The standard OLS estimator is

\[\hat\beta = (X^\top X)^{-1} X^\top Y.\]

The key question is: are we conditioning on \(X\), or is \(X\) itself a random object in the data-generating process?

A Closer Look

Let’s take a closer look at the two cases.

Fixed \(X\): Classical Linear Model

In the classical setup, \(X\) is treated as fixed (non-stochastic). Then, all randomness comes from the error term \(\varepsilon\).

Conditional on \(X\),

\[\mathbb{E}[\hat\beta \mid X] = \beta,\] \[\operatorname{Var}(\hat\beta \mid X) = \sigma^2 (X^\top X)^{-1}.\]

Inference is therefore conditional inference. Confidence intervals and \(t\)-tests are statements about the distribution of \(\hat\beta\) given this specific design matrix, \(X\).

This framework is natural in designed experiments, where \(X\) is literally chosen by the researcher.

Random \(X\): Econometric View

In most observational settings, \(X\) is random. We observe i.i.d. draws \((X_i, Y_i)\) from an unknown joint distribution, \(F_{X,Y}\). Under standard regularity conditions, the same OLS estimator, \(\hat\beta\), satisfies

\[\hat\beta \;\xrightarrow{p}\; \beta \quad \text{if} \quad \mathbb{E}[X_i \varepsilon_i] = 0.\]

The asymptotic variance becomes

\[ \operatorname{Avar}(\hat\beta)=\left( \mathbb{E}[X_i X_i^\top] \right)^{-1}\mathbb{E}[X_i X_i^\top \varepsilon_i^2]\left( \mathbb{E}[X_i X_i^\top] \right)^{-1}.\]

Under homoskedasticity, this simplifies to

\[\sigma^2 \left( \mathbb{E}[X_i X_i^\top] \right)^{-1}.\]

The algebra mirrors the fixed-\(X\) case, but the interpretation changes: we are no longer conditioning on a specific realization of \(X\); we are averaging over its distribution.

What Actually Changes?

Three things matter.

First, the object of inference. With fixed \(X\), inference is conditional on the design. With random \(X\), inference is about repeated sampling of \(F_{X,Y}\).

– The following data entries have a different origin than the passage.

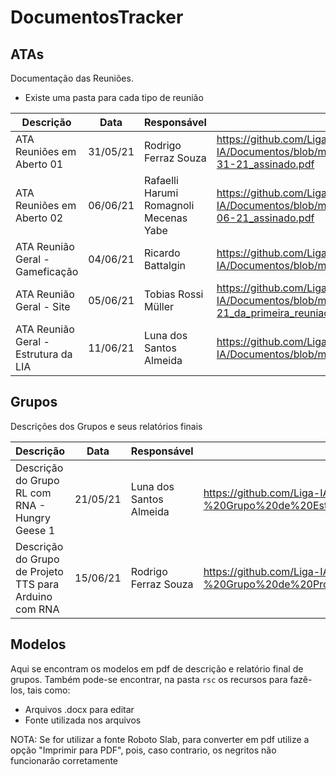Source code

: # DocumentosTracker

## ATAs

Documentação das Reuniões.

- Existe uma pasta para cada tipo de reunião

| Descrição                            | Data     | Responsável                            | Arquivo                                                                                                                      |
| ------------------------------------ | -------- | -------------------------------------- | ---------------------------------------------------------------------------------------------------------------------------- |
| ATA Reuniões em Aberto 01            | 31/05/21 | Rodrigo Ferraz Souza                   | https://github.com/Liga-IA/Documentos/blob/main/ATAs/Reuniões%20Discussões%20em%20Aberto/ATA_05-31-21_assinado.pdf           |
| ATA Reuniões em Aberto 02            | 06/06/21 | Rafaelli Harumi Romagnoli Mecenas Yabe | https://github.com/Liga-IA/Documentos/blob/main/ATAs/Reuniões%20Discussões%20em%20Aberto/ATA_06-06-21_assinado.pdf           |
| ATA Reunião Geral - Gameficação      | 04/06/21 | Ricardo Battalgin                      | https://github.com/Liga-IA/Documentos/blob/main/ATAs/Reuniões%20Gerais/ATA_04-06-21_assinado.pdf                             |
| ATA Reunião Geral - Site             | 05/06/21 | Tobias Rossi Müller                    | https://github.com/Liga-IA/Documentos/blob/main/ATAs/Reuniões%20Gerais/ATA_06-05-21_da_primeira_reuniao_do_site_assinado.pdf |
| ATA Reunião Geral - Estrutura da LIA | 11/06/21 | Luna dos Santos Almeida                | https://github.com/Liga-IA/Documentos/blob/main/ATAs/Reuniões%20Gerais/ATA_06-11-21_assinado.pdf                             |

## Grupos

Descrições dos Grupos e seus relatórios finais

| Descrição                                              | Data     | Responsável             | Arquivo                                                                                                                                                       |
| ------------------------------------------------------ | -------- | ----------------------- | ------------------------------------------------------------------------------------------------------------------------------------------------------------- |
| Descrição do Grupo RL com RNA - Hungry Geese 1         | 21/05/21 | Luna dos Santos Almeida | https://github.com/Liga-IA/Documentos/blob/main/Grupos/Descrição%20-%20Grupo%20de%20Estudos%20RF%20com%20RNA.pdf                                              |
| Descrição do Grupo de Projeto TTS para Arduino com RNA | 15/06/21 | Rodrigo Ferraz Souza    | https://github.com/Liga-IA/Documentos/blob/main/Grupos/Descrição%20-%20Grupo%20de%20Projeto%20Sintese%20de%20Voz%20para%20Arduino%20com%20Redes%20Neurais.pdf |

## Modelos

Aqui se encontram os modelos em pdf de descrição e relatório final de grupos. Também pode-se encontrar, na pasta `rsc` os recursos para fazê-los, tais como:

- Arquivos .docx para editar
- Fonte utilizada nos arquivos

NOTA: Se for utilizar a fonte Roboto Slab, para converter em pdf utilize a opção "Imprimir para PDF", pois, caso contrario, os negritos não funcionarão corretamente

Second, exogeneity assumptions. In the fixed-\(X\) model, we require \(\mathbb{E}[\varepsilon \mid X] = 0\). In the random-\(X\) case, we need the same condition, but it now constrains the joint distribution: it says that once we know the regressors, there is no systematic remaining signal in the error term. Violations become statements about endogeneity, meaning \(X\) is statistically related to omitted factors inside \(\varepsilon\).

Third, robustness. Heteroskedasticity-robust standard errors are naturally derived in the random-\(X\) framework, where the conditional variance may depend on \(X_i\). In other words, different parts of the regressor distribution can come with different noise levels, so inference has to account for that variation rather than rely on a single common variance.

What does not change is the formula for \(\hat\beta\). Nor does unbiasedness depend on \(X\) being fixed; it depends on the conditional mean-zero assumption.

Bottom Line

• The OLS estimator is algebraically identical whether \(X\) is fixed or random.
• Fixed-\(X\) inference is conditional; random-\(X\) inference averages over the joint distribution.
• Consistency hinges on \(\mathbb{E}[X_i \varepsilon_i] = 0\), not on whether \(X\) is stochastic.
• Robust variance formulas arise naturally once \(X\) is treated as random.

Where to Learn More

For a classical treatment, see Greene’s Econometric Analysis, which clearly distinguishes fixed and stochastic regressors. Wooldridge’s Econometric Analysis of Cross Section and Panel Data provides a modern random-\(X\) perspective with emphasis on exogeneity conditions and robust inference.

References

Greene, W. H. (2018). Econometric Analysis.

Wooldridge, J. M. (2010). Econometric Analysis of Cross Section and Panel Data.